=== RECORDS PROVIDED ===

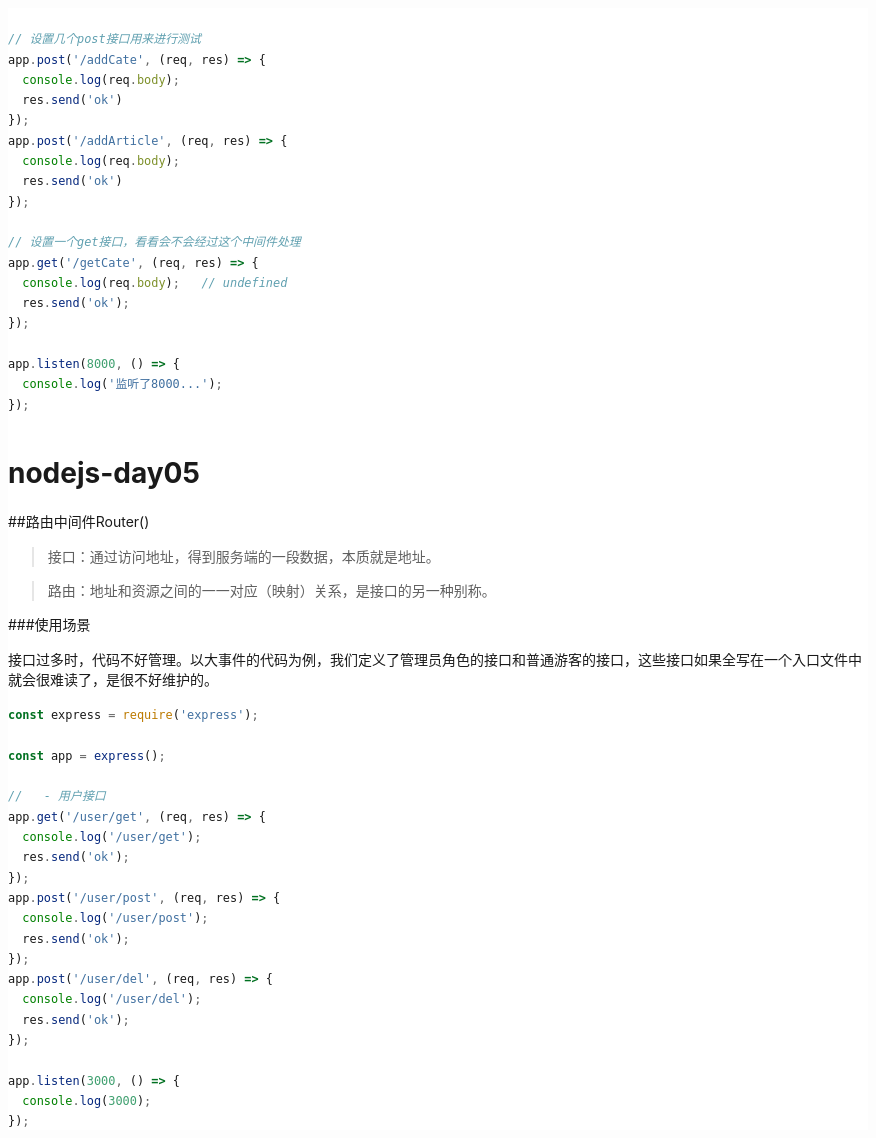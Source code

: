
 ```javascript

// 设置几个post接口用来进行测试
app.post('/addCate', (req, res) => {
  console.log(req.body);
  res.send('ok')
});
app.post('/addArticle', (req, res) => {
  console.log(req.body);
  res.send('ok')
});

// 设置一个get接口，看看会不会经过这个中间件处理
app.get('/getCate', (req, res) => {
  console.log(req.body);   // undefined
  res.send('ok');
});

app.listen(8000, () => {
  console.log('监听了8000...');
});
```



# nodejs-day05

##路由中间件Router()

> 接口：通过访问地址，得到服务端的一段数据，本质就是地址。

> 路由：地址和资源之间的一一对应（映射）关系，是接口的另一种别称。

###使用场景

接口过多时，代码不好管理。以大事件的代码为例，我们定义了管理员角色的接口和普通游客的接口，这些接口如果全写在一个入口文件中就会很难读了，是很不好维护的。

```javascript
const express = require('express');

const app = express();

//   - 用户接口
app.get('/user/get', (req, res) => {
  console.log('/user/get');
  res.send('ok');
});
app.post('/user/post', (req, res) => {
  console.log('/user/post');
  res.send('ok');
});
app.post('/user/del', (req, res) => {
  console.log('/user/del');
  res.send('ok');
}); 

app.listen(3000, () => {
  console.log(3000);
});
```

===

§ REQUIRED ACTION:
Copy each line of the listing that contains "console".

§ WRITTEN REPLY:
  console.log(req.body);
  console.log(req.body);
  console.log(req.body);   // undefined
  console.log('监听了8000...');
  console.log('/user/get');
  console.log('/user/post');
  console.log('/user/del');
  console.log(3000);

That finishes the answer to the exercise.